Through the better part of one and a half quarters, the third-ranked Bearkats' game plan was going as well as hoped against the high-flying Aggies of Texas A&M.

Against any team, especially ones as athletically gifted as Texas A&M, giving up turnovers and poor field position finds a way to come back to haunt.

The Aggies took advantage of a pair of late first-half turnovers and used that to beat Sam Houston 47-28 in front of 87,101 fans at Kyle Field.

"We came into this game with high expectations, but of course it didn't come out like we wanted to," Bearkats linebacker Jesse Beauchamp said. "We busted some assignments down the stretch when we really needed them and they kind of ran away with it a little bit. Once they got started, it was hard to stop them."

Following the game's opening possession in which Texas A&M, which is ranked ninth in the Football Bowl Subdivision and No. 8 in the BCS standings, scored after converting a fourth down from inside the Kats' 10, Sam Houston's defense was able to contain the Aggies and Heisman-Trophy hopeful Johnny Manziel over the next couple of drives.

That provided an opening for the Sam Houston offense to put up a few points and take the advantage.

Three times, the Kats (8-3 overall) had the ball around midfield, including a starting field position inside of Texas A&M territory, but they couldn't do anything with it.

On its initial drive, Sam Houston converted a pair of third-and-longs until the possession stalled just inside Aggie territory.
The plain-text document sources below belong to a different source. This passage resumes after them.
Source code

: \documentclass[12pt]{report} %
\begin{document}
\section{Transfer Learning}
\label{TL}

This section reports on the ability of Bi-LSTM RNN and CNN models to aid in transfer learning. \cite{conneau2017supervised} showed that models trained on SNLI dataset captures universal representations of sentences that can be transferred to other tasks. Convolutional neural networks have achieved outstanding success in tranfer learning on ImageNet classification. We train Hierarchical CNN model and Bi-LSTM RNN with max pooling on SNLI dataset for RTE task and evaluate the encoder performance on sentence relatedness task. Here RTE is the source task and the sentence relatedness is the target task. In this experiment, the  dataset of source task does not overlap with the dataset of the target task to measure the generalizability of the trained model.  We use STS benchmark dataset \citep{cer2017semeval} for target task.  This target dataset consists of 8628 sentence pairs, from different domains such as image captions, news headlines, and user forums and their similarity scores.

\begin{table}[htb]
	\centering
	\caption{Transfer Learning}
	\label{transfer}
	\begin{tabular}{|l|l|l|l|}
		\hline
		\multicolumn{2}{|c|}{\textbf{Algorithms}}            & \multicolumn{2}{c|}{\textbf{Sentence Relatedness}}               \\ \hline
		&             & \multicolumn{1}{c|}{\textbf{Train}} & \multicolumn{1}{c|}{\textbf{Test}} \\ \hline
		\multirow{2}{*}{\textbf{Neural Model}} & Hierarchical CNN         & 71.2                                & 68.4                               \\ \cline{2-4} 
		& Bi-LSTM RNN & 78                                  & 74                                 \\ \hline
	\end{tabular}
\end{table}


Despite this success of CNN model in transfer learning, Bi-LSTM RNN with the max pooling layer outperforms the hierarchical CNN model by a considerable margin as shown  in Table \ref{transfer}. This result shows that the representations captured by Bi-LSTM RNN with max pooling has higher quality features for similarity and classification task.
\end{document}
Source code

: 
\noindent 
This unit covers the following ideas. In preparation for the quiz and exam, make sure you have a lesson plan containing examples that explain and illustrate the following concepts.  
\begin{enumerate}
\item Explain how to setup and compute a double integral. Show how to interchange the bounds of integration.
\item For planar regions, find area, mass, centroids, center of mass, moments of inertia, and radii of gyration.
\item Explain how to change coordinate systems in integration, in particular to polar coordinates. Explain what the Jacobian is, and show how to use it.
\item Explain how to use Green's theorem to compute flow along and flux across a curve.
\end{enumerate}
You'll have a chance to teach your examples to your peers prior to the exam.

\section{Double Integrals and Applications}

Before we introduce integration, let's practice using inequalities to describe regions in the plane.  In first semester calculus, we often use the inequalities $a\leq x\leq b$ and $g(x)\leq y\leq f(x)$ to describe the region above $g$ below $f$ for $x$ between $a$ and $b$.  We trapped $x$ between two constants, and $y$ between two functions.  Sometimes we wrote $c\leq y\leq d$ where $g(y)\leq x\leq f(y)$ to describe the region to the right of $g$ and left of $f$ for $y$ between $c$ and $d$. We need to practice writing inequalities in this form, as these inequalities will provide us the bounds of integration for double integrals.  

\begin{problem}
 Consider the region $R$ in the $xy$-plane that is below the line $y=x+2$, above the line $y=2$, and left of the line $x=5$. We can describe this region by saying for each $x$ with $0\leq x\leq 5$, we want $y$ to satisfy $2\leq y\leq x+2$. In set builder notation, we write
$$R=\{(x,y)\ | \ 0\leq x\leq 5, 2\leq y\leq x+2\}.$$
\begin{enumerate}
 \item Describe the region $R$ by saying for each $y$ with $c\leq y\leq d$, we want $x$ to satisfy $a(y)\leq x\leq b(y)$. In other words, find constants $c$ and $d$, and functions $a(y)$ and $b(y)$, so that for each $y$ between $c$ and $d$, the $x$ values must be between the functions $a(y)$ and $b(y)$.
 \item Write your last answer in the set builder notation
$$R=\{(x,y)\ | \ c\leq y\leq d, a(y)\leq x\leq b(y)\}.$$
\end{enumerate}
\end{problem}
Then after holding A&M to negative-1 yard and forcing the Aggies (9-2) to punt from their own end zone, the Kats took over on the A&M 47, but went three-and-out after three consecutive incompletions.

With more advantageous field position, starting at its 47, Sam Houston went three-and-out again and squandered another chance to score points and cut into the deficit.

"It was very frustrating," Kats head coach Willie Fritz said. "I think an overlooked area for A&M is their defense. They've vastly improved and did a really nice job of playing the option, being where they needed to be. We had some three-and-outs and got the ball right around midfield, but you've got to convert points. They did a very nice job."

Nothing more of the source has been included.